The opposite side of the world is Adelaide, where the majority of I Am Mother was shot. In the film, Rugaard plays the last human being following a Terminator-style apocalypse, which has seen machines take over, and one robot, named Mother, bring up a child in a sterile environment in the hope of creating a perfect human being.
For the majority of the shoot, Rugaard was required to interact with a robot.
“Everything was provided for me and it made the job so easy,” acknowledges Rugaard today. “Our set designer [Production Designer Hugh Bateup, Supervising Art Director Adam Wheatley and Set Decorator Lisa Brennan] had literally created this impressive set, which you could completely immerse yourself in and you immediately fall into Daughter’s shoes. And the robot was right in front of you as well, which Luke Hawker portrayed. He carried around this 42kg robot, which he also built.”
Luke Hawker works for WETA, with the esteemed visual effects company heavily involved with the film (a portion was shot in New Zealand).

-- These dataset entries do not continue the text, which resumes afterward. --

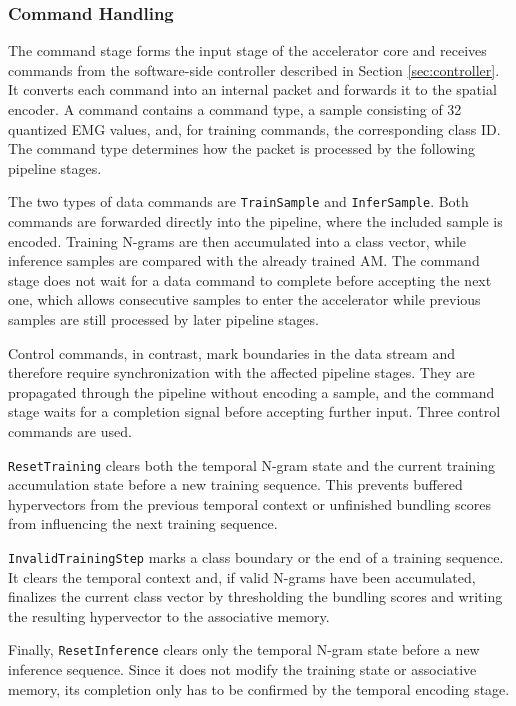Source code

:     \subsubsection{Command Handling}
    The command stage forms the input stage of the accelerator core and receives commands from the software-side controller described in Section \ref{sec:controller}. It converts each command into an internal packet and forwards it to the spatial encoder. A command contains a command type, a sample consisting of 32 quantized EMG values, and, for training commands, the corresponding class ID. The command type determines how the packet is processed by the following pipeline stages. 
    
    The two types of data commands are \texttt{TrainSample} and \texttt{InferSample}. Both commands are forwarded directly into the pipeline, where the included sample is encoded. Training N-grams are then accumulated into a class vector, while inference samples are compared with the already trained \ac{AM}. The command stage does not wait for a data command to complete before accepting the next one, which allows consecutive samples to enter the accelerator while previous samples are still processed by later pipeline stages. 
    
    Control commands, in contrast, mark boundaries in the data stream and therefore require synchronization with the affected pipeline stages. They are propagated through the pipeline without encoding a sample, and the command stage waits for a completion signal before accepting further input. Three control commands are used. 

    \texttt{ResetTraining} clears both the temporal N-gram state and the current training accumulation state before a new training sequence. This prevents buffered hypervectors from the previous temporal context or unfinished bundling scores from influencing the next training sequence.

    \texttt{InvalidTrainingStep} marks a class boundary or the end of a training sequence. It clears the temporal context and, if valid N-grams have been accumulated, finalizes the current class vector by thresholding the bundling scores and writing the resulting hypervector to the associative memory.

    Finally, \texttt{ResetInference} clears only the temporal N-gram state before a new inference sequence. Since it does not modify the training state or associative memory, its completion only has to be confirmed by the temporal encoding stage.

“Most of what you see on screen was what was in front of my eyes. There’s only a couple of CG bits that the robot couldn’t do due to lack of mobility and visibility. Like the running, for example, but the majority of the film, the robot is in physical form.”
Hawker even provided Mother’s voice for Rugaard to act against, which was later dubbed with Rose Byrne’s voice.
“I was reacting to Luke’s voice,” Rugaard says. “He’s an amazing actor and provided a brilliant performance for me, which I could apply my energy to. The robot was quite animated. Someone was controlling Mother’s face with a remote. The performance wasn’t fake as such, and the connection was genuine.
“You have to put yourself in daughter’s shoes,” she continues about her approach to performance. “Daughter’s never interacted with anyone else, Mother has taken care of her for her whole life. She loves her. She has so much love for Mother, as well as yearning for this human connection. I could relate the mother/daughter thing and the teenage flip-out. You have to find yourself at some stage and be independent. It’s never easy for a parent, and you can relate that to mother and daughter.”
Rugaard’s performance in the lead role is phenomenal for someone of such little experience in front of the camera, however, the 21 year old has been performing since she was very young.
“I’ve been singing my entire life. I grew up with a lot of music in my household. I initially thought that I wanted to be a singer. I was in a choir, had a singing teacher. When I was 11 years old, my dad saw in the paper that they were looking for kids to play in a production of Mary Poppins at the National Theatre in Denmark, and I got it. And then, stayed in the musical industry for a little bit in Denmark, and then eventually moved to acting, moved to London and got an agent.”
And it was her agent that put her onto I Am Mother. “My agent had heard about the script [by Michael Gordon Green]. It was blacklisted. I know that they weren’t looking for any actors outside of Australia. And I somehow scraped my way in, and got to do a self-tape. Grant [Sputore], the director saw it, eventually flew me out to LA and we did another test, and here I am.”
We spoke with Rugaard following the film’s premiere at last year’s Adelaide Film Festival, which also helped fund I Am Mother. The actress freely admits that there were some surprises upon seeing the finished film for the first time.
“I don’t think that it ever comes up the way that you remember it, or the way that you think it will turn out like. But definitely for the better. I couldn’t have imagined what it has become now. There are some twists and turns, which I think they may want unanswered.
“Grant and I discussed the script a lot, but he also left space for ambiguity and for my curiosity and imagination to run wild. It would take away from my character if I knew everything. The character is so naïve at the beginning, and as the story grows, she becomes this woman. If I had known everything it would have taken away from the journey.”